Submitted: August 2013

China has many entertainment options thanks to its vibrant culture, areas of unspoiled mountain regions, national parks and modern entertainment centres. There are many activities available, making it one of the most diverse and vibrant countries in the world. Essentially, there is always something fun to do.


China does have an active nightlife, despite the western view of a closed, communist society. China’s nightlife has a distinct personality with activities ranging from acrobatic shows, karaoke, gaming, disco dancing to even a Chinese opera dinner show. If you fancy a western style bar or pub, this is becoming an increasingly popular option especially within the more affluent urban centres such as Shanghai, Beijing and Shenzhen.


China has many cinemas across the major cities which show recent international movies. Most films are shown in their original language with Chinese subtitles, and in some cases English subtitles as well, but children movies are often dubbed over in Chinese. If you want to watch an English-language movie, the best location would be Shanghai, but only about 30 films are allowed to be imported each year, so choice is very limited. You can book films online at many of the larger cinemas.

Sightseeing and Tours

China offers numerous day tours and has many sightseeing attractions including: exploring the wonder of the nearly 3,000 mile-long Great Wall ; visiting the Terracotta Army in Xi'an, the Forbidden City in Beijing; visiting a temple or taking a cruise down the Yangtze River.
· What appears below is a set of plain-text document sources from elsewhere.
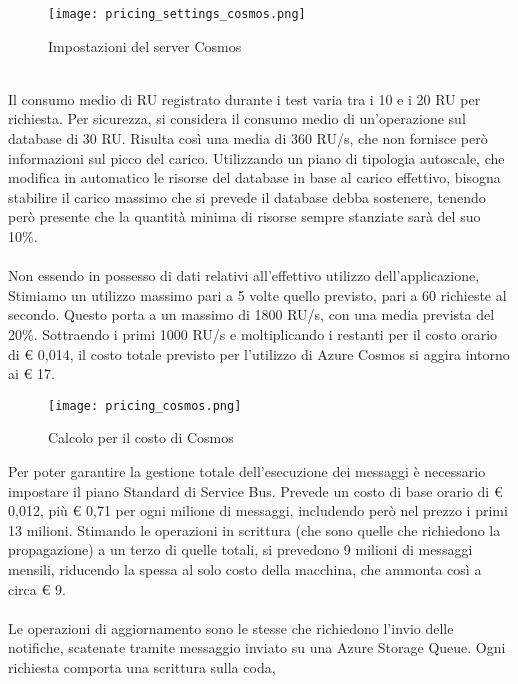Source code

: \begin{figure}[htbp]
    \begin{center}
        \texttt{[image: pricing\_settings\_cosmos.png]}
        \caption{Impostazioni del server Cosmos}
    \end{center}
\end{figure}
\\
Il consumo medio di RU registrato durante i test 
varia tra i 10 e i 20 RU per richiesta.
Per sicurezza, si considera il consumo medio di un'operazione sul database
di 30 RU.
Risulta così una media di 360 RU/s,
che non fornisce però informazioni sul picco del carico. 
Utilizzando un piano di tipologia autoscale,
che modifica in automatico le risorse del database in base al carico effettivo,
bisogna stabilire il carico massimo che si prevede il database debba sostenere,
tenendo però presente che la quantità minima di risorse sempre stanziate sarà del suo 10\%.\\
\\
Non essendo in possesso di dati relativi all'effettivo utilizzo dell'applicazione,
Stimiamo un utilizzo massimo pari a 5 volte quello previsto, 
pari a 60 richieste al secondo.
Questo porta a un massimo di 1800 RU/s, con una media prevista del 20\%.
Sottraendo i primi 1000 RU/s e moltiplicando i restanti per il costo orario di € 0,014, 
il costo totale previsto per l'utilizzo di Azure Cosmos si aggira intorno ai € 17.\\
\begin{figure}[htbp]
    \begin{center}
        \texttt{[image: pricing\_cosmos.png]}
        \caption{Calcolo per il costo di Cosmos}
    \end{center}
\end{figure}
\clearpage
Per poter garantire la gestione totale dell'esecuzione dei messaggi
è necessario impostare il piano Standard di Service Bus.
Prevede un costo di base orario di € 0,012, 
più € 0,71 per ogni milione di messaggi, 
includendo però nel prezzo i primi 13 milioni.
Stimando le operazioni in scrittura
(che sono quelle che richiedono la propagazione)
a un terzo di quelle totali, si prevedono 9 milioni di messaggi mensili,
riducendo la spessa al solo costo della macchina, che ammonta così a circa € 9.\\
\\
Le operazioni di aggiornamento sono le stesse che richiedono 
l'invio delle notifiche, scatenate tramite messaggio inviato su una Azure Storage Queue.
Ogni richiesta comporta una scrittura sulla coda,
For a comprehensive list of entertaining activities available to you, including starting costs, pictures and a general overview, many guides are available, including:

China Hotels and Travel Guide - https://www.china-hotels.ws/
Viator Guide - https://www.viator.com/China/d13-ttd
Travel China Guide - https://www.travelchinaguide.com/


Media and Television

Television in China is owned and operated by Chinese Central Television (CCTV) and is firmly under state administration. It broadcasts 22 free-to-air channels, most of which are high definition (HD) and in Mandarin only. These channels broadcast a wide range of programmes, including news, sports, entertainment and more. The main two English channels are: CCTV News which is a 24 hour English language channel which broadcasts live news by the hour, and CCTV-9 Documentary which provides factual programming in English or Mandarin (with English subtitles). Currently, there are efforts to expand English-language TV service in China. Be aware that 'news' programmes in China are often censored and bowlderised to the point of being parodic.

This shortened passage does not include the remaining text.